During a crisis, projects typically abandon planned procedures and revert to coding and testing. Success depends entirely on having an exceptional manager and a seasoned and effective software team. Occasionally, capable and forceful software managers can withstand the pressures to take shortcuts in the software process; but when they leave the project, their stabilizing influence leaves with them. Even a strong engineering process cannot overcome the instability created by the absence of sound management practices.
The software process capability of Level 1 organizations is unpredictable because the software process is constantly changed or modified as the work progresses (i.e., the process is ad hoc). Schedules, budgets, functionality, and product quality are generally unpredictable. Performance depends on the capabilities of individuals and varies with their innate skills, knowledge, and motivations. There are few stable software processes in evidence, and performance can be predicted only by individual rather than organizational capability.
2.1.2 Level 2 - The Repeatable Level
At the Repeatable Level, policies for managing a software project and procedures to implement those policies are established. Planning and managing new projects is based on experience with similar projects. An objective in achieving Level 2 is to institutionalize effective management processes for software projects, which allow organizations to repeat successful practices developed on earlier projects, although the specific processes implemented by the projects may differ. An effective process can be characterized as practiced, documented, enforced, trained, measured, and able to improve.

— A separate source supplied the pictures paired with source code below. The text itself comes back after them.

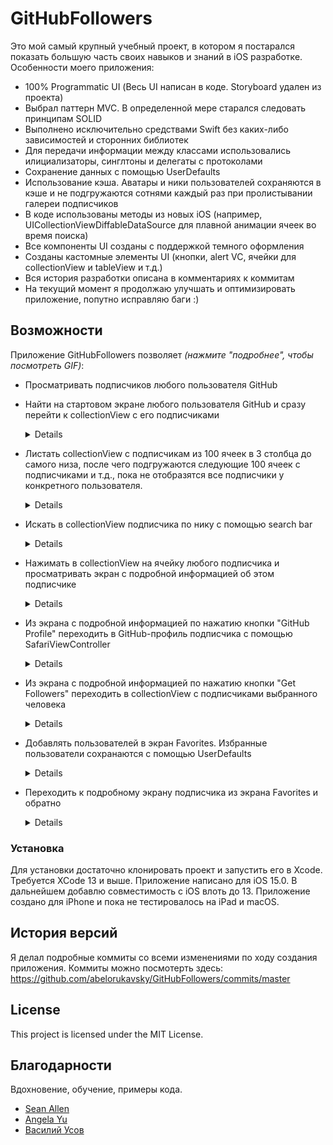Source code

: # GitHubFollowers

Это мой самый крупный учебный проект, в котором я постарался показать большую часть своих навыков и знаний в iOS разработке.
Особенности моего приложения:
* 100% Programmatic UI (Весь UI написан в коде. Storyboard удален из проекта)
* Выбрал паттерн MVC. В определенной мере старался следовать принципам SOLID
* Выполнено исключительно средствами Swift без каких-либо зависимостей и сторонних библиотек
* Для передачи информации между классами использовались илициализаторы, синглтоны и делегаты с протоколами
* Сохранение данных с помощью UserDefaults
* Использование кэша. Аватары и ники пользователей сохраняются в кэше и не подгружаются сотнями каждый раз при пролистывании галереи подписчиков
* В коде использованы методы из новых iOS (например, UICollectionViewDiffableDataSource для плавной анимации ячеек во время поиска)
* Все компоненты UI созданы с поддержкой темного оформления
* Созданы кастомные элементы UI (кнопки, alert VC, ячейки для collectionView и tableView и т.д.)
* Вся история разработки описана в комментариях к коммитам
* На текущий момент я продолжаю улучшать и оптимизировать приложение, попутно исправляю баги :)

## Возможности

Приложение GitHubFollowers позволяет *(нажмите "подробнее", чтобы посмотреть GIF)*:
* Просматривать подписчиков любого пользователя GitHub
* Найти на стартовом экране любого пользователя GitHub и сразу перейти к collectionView c его подписчиками
    <details>

    ![1](https://github.com/abelorukavsky/GitHubFollowers/blob/master/GitHubFollowers/Support/gifs/1.gif)
    </details>

* Листать collectionView с подписчикам из 100 ячеек в 3 столбца до самого низа, после чего подгружаются следующие 100 ячеек с подписчиками и т.д., пока не отобразятся все подписчики у конкретного пользователя.
    <details>

    ![2](https://github.com/abelorukavsky/GitHubFollowers/blob/master/GitHubFollowers/Support/gifs/2.gif)
    </details>
  
* Искать в collectionView подписчика по нику с помощью search bar
    <details>

    ![3](https://github.com/abelorukavsky/GitHubFollowers/blob/master/GitHubFollowers/Support/gifs/3.gif)
    </details>
  
* Нажимать в collectionView на ячейку любого подписчика и просматривать экран с подробной информацией об этом подписчике
    <details>

    ![4](https://github.com/abelorukavsky/GitHubFollowers/blob/master/GitHubFollowers/Support/gifs/4.gif)
    </details>
  
* Из экрана с подробной информацией по нажатию кнопки "GitHub Profile" переходить в GitHub-профиль подписчика с помощью SafariViewController
    <details>

    ![5](https://github.com/abelorukavsky/GitHubFollowers/blob/master/GitHubFollowers/Support/gifs/5.gif)
    </details>
  
* Из экрана с подробной информацией по нажатию кнопки "Get Followers" переходить в collectionView с подписчиками выбранного человека
    <details>

    ![6](https://github.com/abelorukavsky/GitHubFollowers/blob/master/GitHubFollowers/Support/gifs/6.gif)
    </details>
  
* Добавлять пользователей в экран Favorites. Избранные пользователи сохранаются с помощью UserDefaults
    <details>

    ![7](https://github.com/abelorukavsky/GitHubFollowers/blob/master/GitHubFollowers/Support/gifs/7.gif)
    </details>
    
* Переходить к подробному экрану подписчика из экрана Favorites и обратно
    <details>

    ![8](https://github.com/abelorukavsky/GitHubFollowers/blob/master/GitHubFollowers/Support/gifs/8.gif)
    </details>
  

### Установка

Для установки достаточно клонировать проект и запустить его в Xcode.
Требуется XCode 13 и выше.
Приложение написано для iOS 15.0. В дальнейшем добавлю совместимость с iOS влоть до 13.
Приложение создано для iPhone и пока не тестировалось на iPad и macOS.

## История версий

Я делал подробные коммиты со всеми изменениями по ходу создания приложения. Коммиты можно посмотерть здесь:
https://github.com/abelorukavsky/GitHubFollowers/commits/master

## License

This project is licensed under the MIT License.

## Благодарности

Вдохновение, обучение, примеры кода.
* [Sean Allen](https://github.com/SAllen0400)
* [Angela Yu](https://github.com/angelabauer)
* [Василий Усов](https://swiftme.ru/author/spectrum_admin/)
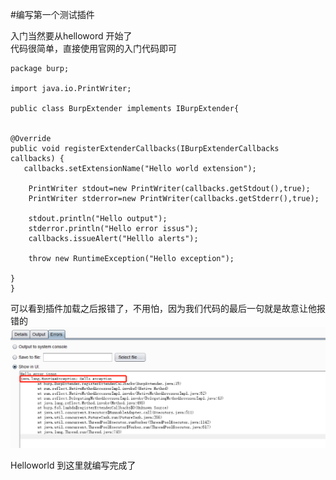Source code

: #编写第一个测试插件

入门当然要从helloword 开始了  
代码很简单，直接使用官网的入门代码即可

    package burp;

	import java.io.PrintWriter;

	public class BurpExtender implements IBurpExtender{


    @Override
    public void registerExtenderCallbacks(IBurpExtenderCallbacks callbacks) {
       callbacks.setExtensionName("Hello world extension");

        PrintWriter stdout=new PrintWriter(callbacks.getStdout(),true);
        PrintWriter stderror=new PrintWriter(callbacks.getStderr(),true);

        stdout.println("Hello output");
        stderror.println("Hello error issus");
        callbacks.issueAlert("Helllo alerts");

        throw new RuntimeException("Hello exception");

    }
	}


可以看到插件加载之后报错了，不用怕，因为我们代码的最后一句就是故意让他报错的
![](images/3Helloworld01.png)

Helloworld 到这里就编写完成了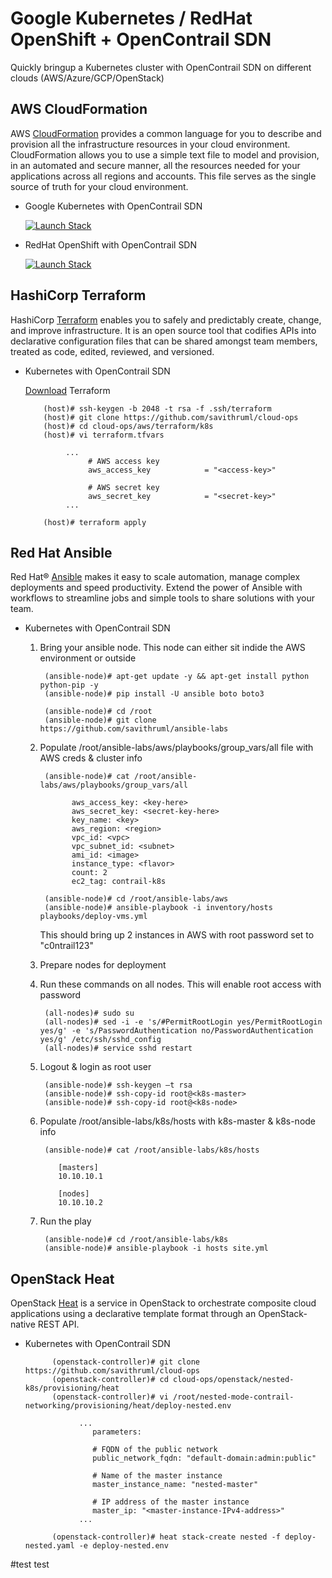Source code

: # Google Kubernetes / RedHat OpenShift + OpenContrail SDN

Quickly bringup a Kubernetes cluster with OpenContrail SDN on different clouds (AWS/Azure/GCP/OpenStack)

## AWS CloudFormation

AWS [CloudFormation](https://aws.amazon.com/cloudformation/) provides a common language for you to describe and provision all the infrastructure resources in your cloud environment. CloudFormation allows you to use a simple text file to model and provision, in an automated and secure manner, all the resources needed for your applications across all regions and accounts. This file serves as the single source of truth for your cloud environment.

* Google Kubernetes with OpenContrail SDN

     <a href="https://console.aws.amazon.com/cloudformation/home?region=us-west-1#/stacks/new?stackName=contrail-k8s&amp;templateURL=https://s3-us-west-1.amazonaws.com/contrail-k8-501/k8s-contrail-stack-501.yaml" target="_blank"><img alt="Launch Stack" src="https://cdn.rawgit.com/buildkite/cloudformation-launch-stack-button-svg/master/launch-stack.svg"></a>


* RedHat OpenShift with OpenContrail SDN

     <a href="https://console.aws.amazon.com/cloudformation/home?region=us-west-1#/stacks/new?stackName=contrail-k8s&amp;templateURL=https://s3-us-west-1.amazonaws.com/contrail-dev-ops/openshift-contrail-stack-5.yaml" target="_blank"><img alt="Launch Stack" src="https://cdn.rawgit.com/buildkite/cloudformation-launch-stack-button-svg/master/launch-stack.svg"></a>


## HashiCorp Terraform

HashiCorp [Terraform](https://www.terraform.io/) enables you to safely and predictably create, change, and improve infrastructure. It is an open source tool that codifies APIs into declarative configuration files that can be shared amongst team members, treated as code, edited, reviewed, and versioned.

* Kubernetes with OpenContrail SDN

  [Download](https://www.terraform.io/downloads.html) Terraform
  
          (host)# ssh-keygen -b 2048 -t rsa -f .ssh/terraform
          (host)# git clone https://github.com/savithruml/cloud-ops
          (host)# cd cloud-ops/aws/terraform/k8s
          (host)# vi terraform.tfvars
      
               ...
                    # AWS access key
                    aws_access_key            = "<access-key>"

                    # AWS secret key
                    aws_secret_key            = "<secret-key>"
               ...
  
          (host)# terraform apply
      
## Red Hat Ansible

Red Hat® [Ansible](https://www.ansible.com/) makes it easy to scale automation, manage complex deployments and speed productivity. Extend the power of Ansible with workflows to streamline jobs and simple tools to share solutions with your team.

* Kubernetes with OpenContrail SDN

    1) Bring your ansible node. This node can either sit indide the AWS environment or outside
    
            (ansible-node)# apt-get update -y && apt-get install python python-pip -y
            (ansible-node)# pip install -U ansible boto boto3
      
            (ansible-node)# cd /root
            (ansible-node)# git clone https://github.com/savithruml/ansible-labs
            
    2) Populate /root/ansible-labs/aws/playbooks/group_vars/all file with AWS creds & cluster info
      
            (ansible-node)# cat /root/ansible-labs/aws/playbooks/group_vars/all
            
                  aws_access_key: <key-here> 
                  aws_secret_key: <secret-key-here>
                  key_name: <key>
                  aws_region: <region>
                  vpc_id: <vpc>
                  vpc_subnet_id: <subnet>
                  ami_id: <image>
                  instance_type: <flavor>
                  count: 2
                  ec2_tag: contrail-k8s
                 
            (ansible-node)# cd /root/ansible-labs/aws       
            (ansible-node)# ansible-playbook -i inventory/hosts playbooks/deploy-vms.yml
            
        This should bring up 2 instances in AWS with root password set to "c0ntrail123"
    
    4) Prepare nodes for deployment

    5) Run these commands on all nodes. This will enable root access with password
    
            (all-nodes)# sudo su
            (all-nodes)# sed -i -e 's/#PermitRootLogin yes/PermitRootLogin yes/g' -e 's/PasswordAuthentication no/PasswordAuthentication yes/g' /etc/ssh/sshd_config 
            (all-nodes)# service sshd restart
    
    6) Logout & login as root user
    
            (ansible-node)# ssh-keygen –t rsa
            (ansible-node)# ssh-copy-id root@<k8s-master>
            (ansible-node)# ssh-copy-id root@<k8s-node>
             
    7) Populate /root/ansible-labs/k8s/hosts with k8s-master & k8s-node info
    
            (ansible-node)# cat /root/ansible-labs/k8s/hosts
       
               [masters]
               10.10.10.1

               [nodes]
               10.10.10.2
        
    8) Run the play
 
            (ansible-node)# cd /root/ansible-labs/k8s
            (ansible-node)# ansible-playbook -i hosts site.yml
            
## OpenStack Heat

OpenStack [Heat](https://wiki.openstack.org/wiki/Heat) is a service in OpenStack to orchestrate composite cloud applications using a declarative template format through an OpenStack-native REST API.

* Kubernetes with OpenContrail SDN

            (openstack-controller)# git clone https://github.com/savithruml/cloud-ops
            (openstack-controller)# cd cloud-ops/openstack/nested-k8s/provisioning/heat
            (openstack-controller)# vi /root/nested-mode-contrail-networking/provisioning/heat/deploy-nested.env
                           
                  ...
                     parameters:

                     # FQDN of the public network
                     public_network_fqdn: "default-domain:admin:public"

                     # Name of the master instance
                     master_instance_name: "nested-master"

                     # IP address of the master instance
                     master_ip: "<master-instance-IPv4-address>"
                  ...
            
            (openstack-controller)# heat stack-create nested -f deploy-nested.yaml -e deploy-nested.env


#test test 

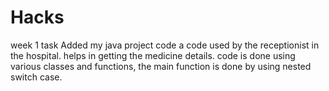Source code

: # Hacks
week 1 task 
Added my java project code
a code used by the receptionist in the hospital.
helps in getting the medicine details.
code is done using various classes and functions, the main function is done by using nested switch case.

Projects in Level 2 organizations have installed basic software management controls. Realistic project commitments are based on the results observed on previous projects and on the requirements of the current project. The software managers for a project track software costs, schedules, and functionality; problems in meeting commitments are identified when they arise. Software requirements and the work products developed to satisfy them are baselined, and their integrity is controlled. Software project standards are defined, and the organization ensures they are faithfully followed. The software project works with its subcontractors, if any, to establish a strong customer-supplier relationship.
The software process capability of Level 2 organizations can be summarized as disciplined because planning and tracking of the software project is stable and earlier successes can be repeated. The project's process is under the effective control of a project management system, following realistic plans based on the performance of previous projects.
2.1.3 Level 3 - The Defined Level
At the Defined Level, the standard process for developing and maintaining software across the organization is documented, including both software engineering and management processes, and these processes are integrated into a coherent whole. This standard process is referred to throughout the CMM as the organization's standard software process. Processes established at Level 3 are used (and changed, as appropriate) to help the software managers and technical staff perform more effectively. The organization exploits effective software engineering practices when standardizing its software processes. There is a group that is responsible for the organization's software process activities, e.g., a software engineering process group, or SEPG [Fowler90]. An organization-wide training program is implemented to ensure that the staff and managers have the knowledge and skills required to fulfill their assigned roles.
Projects tailor the organization's standard software process to develop their own defined software process, which accounts for the unique characteristics of the project. This tailored process is referred to in the CMM as the project's defined software process. A defined software process contains a coherent, integrated set of well-defined software engineering and management processes. A well-defined process can be characterized as including readiness criteria, inputs, standards and procedures for performing the work, verification mechanisms (such as peer reviews), outputs, and completion criteria. Because the software process is well defined, management has good insight into technical progress on all projects.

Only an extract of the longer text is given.